That is the conclusion of the Associated Builders and Contractors from its analysis of the latest U.S. Bureau of Labor Statistics Producer Price Index data.
Construction input prices in the US were unchanged in July relative to the previous month, while non-residential construction input prices fell 0.1% for the month.
Overall construction input prices are 3.1% lower than a year ago, while nonresidential construction input prices are 2.7% lower. However, prices increased in all three energy subcategories. Natural gas prices were up 11.0% in July, while crude petroleum and unprocessed energy materials prices increased 8.4% and 8.0%, respectively.
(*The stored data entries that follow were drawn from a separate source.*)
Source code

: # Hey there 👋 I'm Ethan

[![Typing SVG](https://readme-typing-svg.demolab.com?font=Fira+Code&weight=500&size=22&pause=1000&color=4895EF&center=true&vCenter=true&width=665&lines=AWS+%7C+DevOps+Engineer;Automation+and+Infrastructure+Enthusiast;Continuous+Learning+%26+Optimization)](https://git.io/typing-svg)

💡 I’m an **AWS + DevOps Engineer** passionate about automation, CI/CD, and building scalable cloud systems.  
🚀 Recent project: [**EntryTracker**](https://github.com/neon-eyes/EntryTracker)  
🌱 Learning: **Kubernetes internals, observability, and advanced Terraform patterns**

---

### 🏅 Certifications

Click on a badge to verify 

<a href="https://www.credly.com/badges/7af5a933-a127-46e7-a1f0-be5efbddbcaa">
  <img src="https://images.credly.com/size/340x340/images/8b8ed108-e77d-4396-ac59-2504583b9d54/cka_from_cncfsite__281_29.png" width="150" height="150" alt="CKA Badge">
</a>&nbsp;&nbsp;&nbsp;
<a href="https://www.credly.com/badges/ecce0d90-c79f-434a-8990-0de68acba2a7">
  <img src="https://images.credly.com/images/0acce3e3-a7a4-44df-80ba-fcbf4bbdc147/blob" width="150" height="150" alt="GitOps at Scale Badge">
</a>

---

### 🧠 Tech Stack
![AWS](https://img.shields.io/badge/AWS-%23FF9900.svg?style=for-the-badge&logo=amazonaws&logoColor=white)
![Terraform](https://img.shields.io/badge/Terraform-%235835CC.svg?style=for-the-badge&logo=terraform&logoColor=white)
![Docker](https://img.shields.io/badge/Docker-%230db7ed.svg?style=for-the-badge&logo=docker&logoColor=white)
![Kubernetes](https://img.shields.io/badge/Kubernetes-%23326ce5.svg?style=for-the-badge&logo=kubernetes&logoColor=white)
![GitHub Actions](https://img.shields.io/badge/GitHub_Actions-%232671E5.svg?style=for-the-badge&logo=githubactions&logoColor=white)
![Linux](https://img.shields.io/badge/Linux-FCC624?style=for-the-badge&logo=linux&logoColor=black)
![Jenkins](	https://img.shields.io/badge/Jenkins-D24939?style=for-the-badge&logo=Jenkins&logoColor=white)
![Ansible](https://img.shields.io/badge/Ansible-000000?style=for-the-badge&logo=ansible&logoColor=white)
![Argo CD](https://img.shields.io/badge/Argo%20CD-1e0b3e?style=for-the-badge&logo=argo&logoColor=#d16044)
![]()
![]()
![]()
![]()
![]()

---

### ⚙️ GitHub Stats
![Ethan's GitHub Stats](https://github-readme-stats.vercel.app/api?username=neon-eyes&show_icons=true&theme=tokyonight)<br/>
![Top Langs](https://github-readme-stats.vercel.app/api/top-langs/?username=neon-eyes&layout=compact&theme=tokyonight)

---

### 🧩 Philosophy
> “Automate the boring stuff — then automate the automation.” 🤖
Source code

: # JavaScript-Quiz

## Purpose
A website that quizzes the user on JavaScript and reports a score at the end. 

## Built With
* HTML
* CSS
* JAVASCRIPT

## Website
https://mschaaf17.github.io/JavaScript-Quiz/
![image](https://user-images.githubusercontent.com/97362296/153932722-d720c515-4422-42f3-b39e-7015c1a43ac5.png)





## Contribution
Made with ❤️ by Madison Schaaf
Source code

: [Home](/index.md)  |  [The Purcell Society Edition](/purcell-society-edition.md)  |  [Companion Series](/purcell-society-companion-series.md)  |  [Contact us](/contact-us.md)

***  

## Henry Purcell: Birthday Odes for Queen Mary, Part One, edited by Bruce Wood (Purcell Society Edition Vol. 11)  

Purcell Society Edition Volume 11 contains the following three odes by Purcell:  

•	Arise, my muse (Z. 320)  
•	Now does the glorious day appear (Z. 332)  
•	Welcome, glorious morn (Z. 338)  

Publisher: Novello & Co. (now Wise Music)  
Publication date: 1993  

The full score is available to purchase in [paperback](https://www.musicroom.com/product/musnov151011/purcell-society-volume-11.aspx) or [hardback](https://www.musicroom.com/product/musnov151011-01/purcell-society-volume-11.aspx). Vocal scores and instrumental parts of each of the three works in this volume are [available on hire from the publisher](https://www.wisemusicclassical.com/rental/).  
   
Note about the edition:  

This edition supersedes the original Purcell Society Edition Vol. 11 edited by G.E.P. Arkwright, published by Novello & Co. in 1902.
“Goods prices continue to stagnate in the context of improved supply chains and a sluggish global economy,” said ABC chief economist Anirban Basu. “It has been the improvement of supply chains that best explains recent positive economic outcomes in the U.S. economy. As supply chains have normalized, unmet demand has been more readily satisfied. That has propelled transactional volume and economic growth. At the same time, the improved supply chain has helped push prices lower, contributing to the disinflation observable both in yesterday’s consumer price index data and today’s producer price index release.
Basu says that one exception may be construction equipment prices. The price of equipment expanded nearly 2% on a monthly basis in July and nearly 10% over the past year.
"Many contractors continue to complain about lengthy lead times for equipment as the nation continues to expand spending on infrastructure,” Basu added.